A China ainda não tem a experiência acumulada da Marinha dos EUA, que alterna tripulações por vários porta-aviões e conta com uma base ampla de veteranos.

Treinamento e retenção de pessoal serão decisivos para determinar quanto da capacidade teórica do Type 004 se materializa, de facto, no mar.

Riscos, cenários e o que isto muda em futuras crises

Quando o Type 004 entrar em operação, simulações de crise no Indo-Pacífico tendem a ganhar novos contornos.

Num cenário envolvendo Taiwan, por exemplo, porta-aviões chineses poderiam tentar empurrar forças dos EUA e de aliados para mais longe, em direção ao Pacífico, enquanto mísseis baseados em terra ameaçariam qualquer navio que se aproximasse.

No Oceano Índico, um grupo de porta-aviões chinês poderia acompanhar forças-tarefa ocidentais, realizar exercícios conjuntos com parceiros regionais ou sinalizar descontentamento em disputas diplomáticas.

Há riscos também para Pequim.

Um porta-aviões é um ativo gigantesco e altamente visível.

Num conflito de alta intensidade, torna-se alvo prioritário para mísseis de longo alcance, submarinos e ataques aéreos.

A sua proteção exige defesas em camadas e consciência situacional constante.

Termos e conceitos-chave que vale destrinchar

EMALS (Electromagnetic Aircraft Launch System): em vez de usar pressão de vapor para lançar jatos, o EMALS recorre à força eletromagnética - num princípio semelhante ao de um comboio maglev.

Isso proporciona aceleração mais suave e suporta uma gama mais ampla de aeronaves, incluindo drones mais leves que podem ter dificuldade com sistemas antigos a vapor.

A2/AD (anti-access/area denial): estratégia destinada a impedir que forças rivais entrem numa região, usando mísseis de longo alcance, submarinos, minas e defesas aéreas.

A China investiu pesadamente em sistemas A2/AD ao longo da sua costa.

Um porta-aviões nuclear como o Type 004 acrescenta uma segunda camada: não apenas negar acesso perto do litoral chinês, mas projetar presença própria em águas disputadas, muito mais longe.

Marinha de águas azuis (blue-water navy): uma marinha capaz de atuar globalmente, longe das bases de origem, com apoio logístico sustentado.

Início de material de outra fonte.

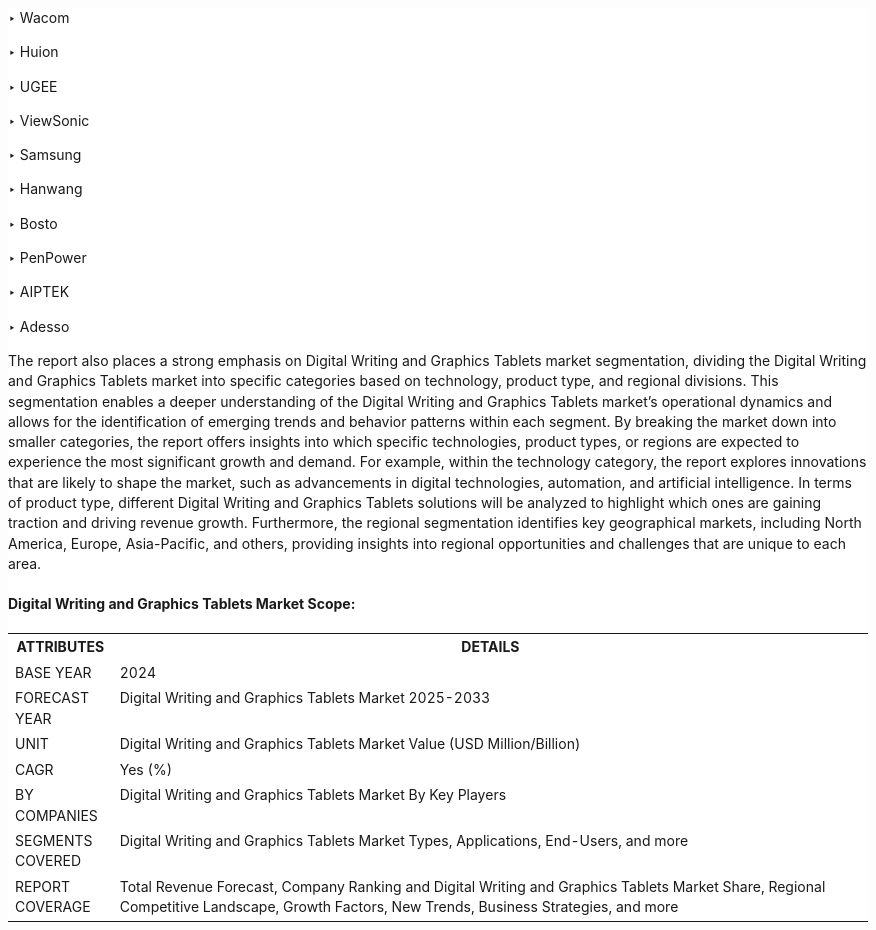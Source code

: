 ‣ Wacom

‣ Huion

‣ UGEE

‣ ViewSonic

‣ Samsung

‣ Hanwang

‣ Bosto

‣ PenPower

‣ AIPTEK

‣ Adesso

The report also places a strong emphasis on Digital Writing and Graphics Tablets market segmentation, dividing the Digital Writing and Graphics Tablets market into specific categories based on technology, product type, and regional divisions. This segmentation enables a deeper understanding of the Digital Writing and Graphics Tablets market’s operational dynamics and allows for the identification of emerging trends and behavior patterns within each segment. By breaking the market down into smaller categories, the report offers insights into which specific technologies, product types, or regions are expected to experience the most significant growth and demand. For example, within the technology category, the report explores innovations that are likely to shape the market, such as advancements in digital technologies, automation, and artificial intelligence. In terms of product type, different Digital Writing and Graphics Tablets solutions will be analyzed to highlight which ones are gaining traction and driving revenue growth. Furthermore, the regional segmentation identifies key geographical markets, including North America, Europe, Asia-Pacific, and others, providing insights into regional opportunities and challenges that are unique to each area.

<h4>Digital Writing and Graphics Tablets Market Scope:</h4>
<table>
<tr>
<th>ATTRIBUTES</th>
<th>DETAILS</th>
</tr>
<tr>
<td>BASE YEAR</td>
<td>2024</td>
</tr>
<tr>
<td>FORECAST YEAR</td>
<td>Digital Writing and Graphics Tablets Market 2025-2033</td>
</tr>
<tr>
<td>UNIT</td>
<td>Digital Writing and Graphics Tablets Market Value (USD Million/Billion)</td>
<tr>
<td>CAGR</td>
<td>Yes (%)</td>
</tr>
</tr>
<tr>
<td>BY COMPANIES</td>
<td>Digital Writing and Graphics Tablets Market By Key Players</td>
</tr>
<tr>
<td>SEGMENTS COVERED</td>
<td>Digital Writing and Graphics Tablets Market Types, Applications, End-Users, and more</td>
</tr>
<tr>
<td>REPORT COVERAGE</td>
<td>Total Revenue Forecast, Company Ranking and Digital Writing and Graphics Tablets Market Share, Regional Competitive Landscape, Growth Factors, New Trends, Business Strategies, and more</td>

A migração para porta-aviões nucleares, navios anfíbios maiores e portos no exterior faz parte do esforço chinês para passar de uma força regional para uma marinha verdadeiramente de águas azuis.

À medida que o Type 004 ganha forma em Dalian, marinhas, think tanks e governos de Washington a Londres e Nova Deli acompanham andaimes e docas secas.

O aço nesses blocos antecipa não apenas um navio maior, mas um novo equilíbrio de poder no mar nos próximos anos.